Exercise aim.
Give the lines again exactly, from the one holding "ups-track simply uses" to the last line of the listing below, both ends included and nothing added.

Supplied material.
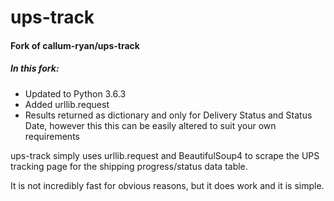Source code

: # ups-track

#### Fork of callum-ryan/ups-track

##### In this fork:

* Updated to Python 3.6.3
* Added urllib.request
* Results returned as dictionary and only for Delivery Status and Status Date, however this
this can be easily altered to suit your own requirements

ups-track simply uses urllib.request and BeautifulSoup4 to scrape the
UPS tracking page for the shipping progress/status data table.

It is not incredibly fast for obvious reasons, but it does work and it is
simple.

Final answer.
ups-track simply uses urllib.request and BeautifulSoup4 to scrape the
UPS tracking page for the shipping progress/status data table.

It is not incredibly fast for obvious reasons, but it does work and it is
simple.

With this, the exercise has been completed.